Stored data

::::::

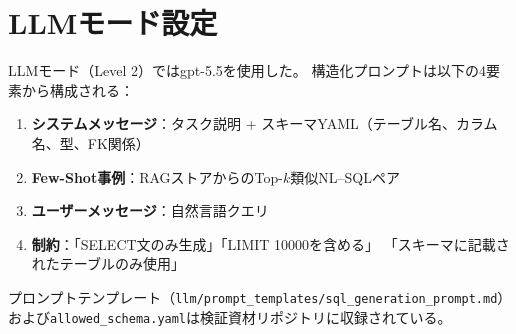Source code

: \documentclass[5p,twocolumn]{elsarticle}
\begin{document}
\section{LLMモード設定}
\label{sec:sup_llm_config}

LLMモード（Level 2）ではgpt-5.5を使用した。
構造化プロンプトは以下の4要素から構成される：

\begin{enumerate}
  \item \textbf{システムメッセージ}：タスク説明 + スキーマYAML（テーブル名、カラム名、型、FK関係）
  \item \textbf{Few-Shot事例}：RAGストアからのTop-$k$類似NL--SQLペア
  \item \textbf{ユーザーメッセージ}：自然言語クエリ
  \item \textbf{制約}：「SELECT文のみ生成」「LIMIT 10000を含める」
        「スキーマに記載されたテーブルのみ使用」
\end{enumerate}

プロンプトテンプレート（\texttt{llm/prompt\_templates/sql\_generation\_prompt.md}）
および\texttt{allowed\_schema.yaml}は検証資材リポジトリに収録されている。
\end{document}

::::::

# [WHAT YOU HAVE TO DO]
Provide the number of lines above that include the string "item", with no other words.

# [ANSWER BOX]
4